[Items from a dataset]

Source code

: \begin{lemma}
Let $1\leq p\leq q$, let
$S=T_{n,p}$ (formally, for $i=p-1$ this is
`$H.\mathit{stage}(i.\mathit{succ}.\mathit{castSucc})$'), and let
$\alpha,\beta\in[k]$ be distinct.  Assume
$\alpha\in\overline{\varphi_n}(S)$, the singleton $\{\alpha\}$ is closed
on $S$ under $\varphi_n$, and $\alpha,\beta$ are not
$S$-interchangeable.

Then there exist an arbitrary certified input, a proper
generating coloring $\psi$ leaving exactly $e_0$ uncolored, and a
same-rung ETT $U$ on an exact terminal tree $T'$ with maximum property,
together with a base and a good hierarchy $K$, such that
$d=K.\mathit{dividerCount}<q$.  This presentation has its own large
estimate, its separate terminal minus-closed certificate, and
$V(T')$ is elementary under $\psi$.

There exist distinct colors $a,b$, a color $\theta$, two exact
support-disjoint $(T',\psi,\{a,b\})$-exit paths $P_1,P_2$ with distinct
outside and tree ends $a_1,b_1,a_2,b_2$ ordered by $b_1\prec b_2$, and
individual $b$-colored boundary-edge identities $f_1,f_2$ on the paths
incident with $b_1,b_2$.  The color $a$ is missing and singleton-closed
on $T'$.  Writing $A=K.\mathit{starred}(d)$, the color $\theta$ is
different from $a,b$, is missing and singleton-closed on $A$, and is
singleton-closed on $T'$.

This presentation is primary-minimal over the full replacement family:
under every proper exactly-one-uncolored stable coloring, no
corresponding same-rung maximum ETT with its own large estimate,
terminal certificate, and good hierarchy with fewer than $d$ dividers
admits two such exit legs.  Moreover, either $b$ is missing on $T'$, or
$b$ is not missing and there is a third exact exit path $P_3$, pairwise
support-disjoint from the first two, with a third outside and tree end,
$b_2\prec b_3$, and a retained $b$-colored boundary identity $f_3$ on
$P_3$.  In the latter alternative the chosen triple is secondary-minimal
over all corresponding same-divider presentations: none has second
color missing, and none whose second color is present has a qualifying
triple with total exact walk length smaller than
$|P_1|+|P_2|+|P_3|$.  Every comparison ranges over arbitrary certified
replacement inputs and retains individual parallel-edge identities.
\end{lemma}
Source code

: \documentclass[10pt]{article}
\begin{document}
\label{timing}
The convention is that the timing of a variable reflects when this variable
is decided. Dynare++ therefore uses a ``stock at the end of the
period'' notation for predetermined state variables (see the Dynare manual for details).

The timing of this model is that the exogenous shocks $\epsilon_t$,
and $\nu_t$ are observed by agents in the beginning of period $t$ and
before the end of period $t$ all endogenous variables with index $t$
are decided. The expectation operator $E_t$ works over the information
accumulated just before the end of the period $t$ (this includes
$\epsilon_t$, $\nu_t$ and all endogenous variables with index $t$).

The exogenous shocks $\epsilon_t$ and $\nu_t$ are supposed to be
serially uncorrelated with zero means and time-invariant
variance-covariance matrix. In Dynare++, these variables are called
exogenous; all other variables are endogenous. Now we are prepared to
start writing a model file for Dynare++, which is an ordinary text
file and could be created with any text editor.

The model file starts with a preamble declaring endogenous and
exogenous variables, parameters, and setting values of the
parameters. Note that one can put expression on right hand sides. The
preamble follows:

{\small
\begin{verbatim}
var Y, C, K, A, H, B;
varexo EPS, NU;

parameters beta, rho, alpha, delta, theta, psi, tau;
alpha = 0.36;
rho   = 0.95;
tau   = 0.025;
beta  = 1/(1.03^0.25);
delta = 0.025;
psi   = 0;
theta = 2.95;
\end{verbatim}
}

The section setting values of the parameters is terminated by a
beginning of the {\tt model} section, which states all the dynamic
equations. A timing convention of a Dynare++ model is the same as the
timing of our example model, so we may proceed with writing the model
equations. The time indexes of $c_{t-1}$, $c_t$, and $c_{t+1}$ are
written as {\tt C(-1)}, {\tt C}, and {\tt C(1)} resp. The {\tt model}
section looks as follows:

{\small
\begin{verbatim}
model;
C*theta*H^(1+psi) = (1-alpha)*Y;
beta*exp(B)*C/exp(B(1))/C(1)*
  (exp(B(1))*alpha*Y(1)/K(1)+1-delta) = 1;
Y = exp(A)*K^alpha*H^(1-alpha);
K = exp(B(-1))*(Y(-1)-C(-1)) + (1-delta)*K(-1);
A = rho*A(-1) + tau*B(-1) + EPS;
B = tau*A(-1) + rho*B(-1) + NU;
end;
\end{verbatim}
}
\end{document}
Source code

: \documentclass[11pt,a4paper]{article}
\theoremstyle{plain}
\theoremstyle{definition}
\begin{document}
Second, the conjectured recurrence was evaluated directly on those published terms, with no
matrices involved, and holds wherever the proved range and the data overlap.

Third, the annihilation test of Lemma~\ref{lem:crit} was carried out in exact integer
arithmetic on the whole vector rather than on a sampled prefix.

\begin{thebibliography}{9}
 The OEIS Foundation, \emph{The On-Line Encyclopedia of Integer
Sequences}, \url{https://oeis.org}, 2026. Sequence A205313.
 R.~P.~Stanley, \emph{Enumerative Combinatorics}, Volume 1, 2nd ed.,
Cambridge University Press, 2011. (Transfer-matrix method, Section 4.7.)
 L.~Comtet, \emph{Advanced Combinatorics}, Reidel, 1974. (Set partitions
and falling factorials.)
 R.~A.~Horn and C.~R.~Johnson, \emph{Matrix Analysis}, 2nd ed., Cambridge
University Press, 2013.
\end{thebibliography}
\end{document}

## Goal of the exercise:
Return the entries in full, keeping every line exactly as it is.

## Result of this exercise:
Source code

: \begin{lemma}
Let $1\leq p\leq q$, let
$S=T_{n,p}$ (formally, for $i=p-1$ this is
`$H.\mathit{stage}(i.\mathit{succ}.\mathit{castSucc})$'), and let
$\alpha,\beta\in[k]$ be distinct.  Assume
$\alpha\in\overline{\varphi_n}(S)$, the singleton $\{\alpha\}$ is closed
on $S$ under $\varphi_n$, and $\alpha,\beta$ are not
$S$-interchangeable.

Then there exist an arbitrary certified input, a proper
generating coloring $\psi$ leaving exactly $e_0$ uncolored, and a
same-rung ETT $U$ on an exact terminal tree $T'$ with maximum property,
together with a base and a good hierarchy $K$, such that
$d=K.\mathit{dividerCount}<q$.  This presentation has its own large
estimate, its separate terminal minus-closed certificate, and
$V(T')$ is elementary under $\psi$.

There exist distinct colors $a,b$, a color $\theta$, two exact
support-disjoint $(T',\psi,\{a,b\})$-exit paths $P_1,P_2$ with distinct
outside and tree ends $a_1,b_1,a_2,b_2$ ordered by $b_1\prec b_2$, and
individual $b$-colored boundary-edge identities $f_1,f_2$ on the paths
incident with $b_1,b_2$.  The color $a$ is missing and singleton-closed
on $T'$.  Writing $A=K.\mathit{starred}(d)$, the color $\theta$ is
different from $a,b$, is missing and singleton-closed on $A$, and is
singleton-closed on $T'$.

This presentation is primary-minimal over the full replacement family:
under every proper exactly-one-uncolored stable coloring, no
corresponding same-rung maximum ETT with its own large estimate,
terminal certificate, and good hierarchy with fewer than $d$ dividers
admits two such exit legs.  Moreover, either $b$ is missing on $T'$, or
$b$ is not missing and there is a third exact exit path $P_3$, pairwise
support-disjoint from the first two, with a third outside and tree end,
$b_2\prec b_3$, and a retained $b$-colored boundary identity $f_3$ on
$P_3$.  In the latter alternative the chosen triple is secondary-minimal
over all corresponding same-divider presentations: none has second
color missing, and none whose second color is present has a qualifying
triple with total exact walk length smaller than
$|P_1|+|P_2|+|P_3|$.  Every comparison ranges over arbitrary certified
replacement inputs and retains individual parallel-edge identities.
\end{lemma}
Source code

: \documentclass[10pt]{article}
\begin{document}
\label{timing}
The convention is that the timing of a variable reflects when this variable
is decided. Dynare++ therefore uses a ``stock at the end of the
period'' notation for predetermined state variables (see the Dynare manual for details).

The timing of this model is that the exogenous shocks $\epsilon_t$,
and $\nu_t$ are observed by agents in the beginning of period $t$ and
before the end of period $t$ all endogenous variables with index $t$
are decided. The expectation operator $E_t$ works over the information
accumulated just before the end of the period $t$ (this includes
$\epsilon_t$, $\nu_t$ and all endogenous variables with index $t$).

The exogenous shocks $\epsilon_t$ and $\nu_t$ are supposed to be
serially uncorrelated with zero means and time-invariant
variance-covariance matrix. In Dynare++, these variables are called
exogenous; all other variables are endogenous. Now we are prepared to
start writing a model file for Dynare++, which is an ordinary text
file and could be created with any text editor.

The model file starts with a preamble declaring endogenous and
exogenous variables, parameters, and setting values of the
parameters. Note that one can put expression on right hand sides. The
preamble follows:

{\small
\begin{verbatim}
var Y, C, K, A, H, B;
varexo EPS, NU;

parameters beta, rho, alpha, delta, theta, psi, tau;
alpha = 0.36;
rho   = 0.95;
tau   = 0.025;
beta  = 1/(1.03^0.25);
delta = 0.025;
psi   = 0;
theta = 2.95;
\end{verbatim}
}

The section setting values of the parameters is terminated by a
beginning of the {\tt model} section, which states all the dynamic
equations. A timing convention of a Dynare++ model is the same as the
timing of our example model, so we may proceed with writing the model
equations. The time indexes of $c_{t-1}$, $c_t$, and $c_{t+1}$ are
written as {\tt C(-1)}, {\tt C}, and {\tt C(1)} resp. The {\tt model}
section looks as follows:

{\small
\begin{verbatim}
model;
C*theta*H^(1+psi) = (1-alpha)*Y;
beta*exp(B)*C/exp(B(1))/C(1)*
  (exp(B(1))*alpha*Y(1)/K(1)+1-delta) = 1;
Y = exp(A)*K^alpha*H^(1-alpha);
K = exp(B(-1))*(Y(-1)-C(-1)) + (1-delta)*K(-1);
A = rho*A(-1) + tau*B(-1) + EPS;
B = tau*A(-1) + rho*B(-1) + NU;
end;
\end{verbatim}
}
\end{document}
Source code

: \documentclass[11pt,a4paper]{article}
\theoremstyle{plain}
\theoremstyle{definition}
\begin{document}
Second, the conjectured recurrence was evaluated directly on those published terms, with no
matrices involved, and holds wherever the proved range and the data overlap.

Third, the annihilation test of Lemma~\ref{lem:crit} was carried out in exact integer
arithmetic on the whole vector rather than on a sampled prefix.

\begin{thebibliography}{9}
 The OEIS Foundation, \emph{The On-Line Encyclopedia of Integer
Sequences}, \url{https://oeis.org}, 2026. Sequence A205313.
 R.~P.~Stanley, \emph{Enumerative Combinatorics}, Volume 1, 2nd ed.,
Cambridge University Press, 2011. (Transfer-matrix method, Section 4.7.)
 L.~Comtet, \emph{Advanced Combinatorics}, Reidel, 1974. (Set partitions
and falling factorials.)
 R.~A.~Horn and C.~R.~Johnson, \emph{Matrix Analysis}, 2nd ed., Cambridge
University Press, 2013.
\end{thebibliography}
\end{document}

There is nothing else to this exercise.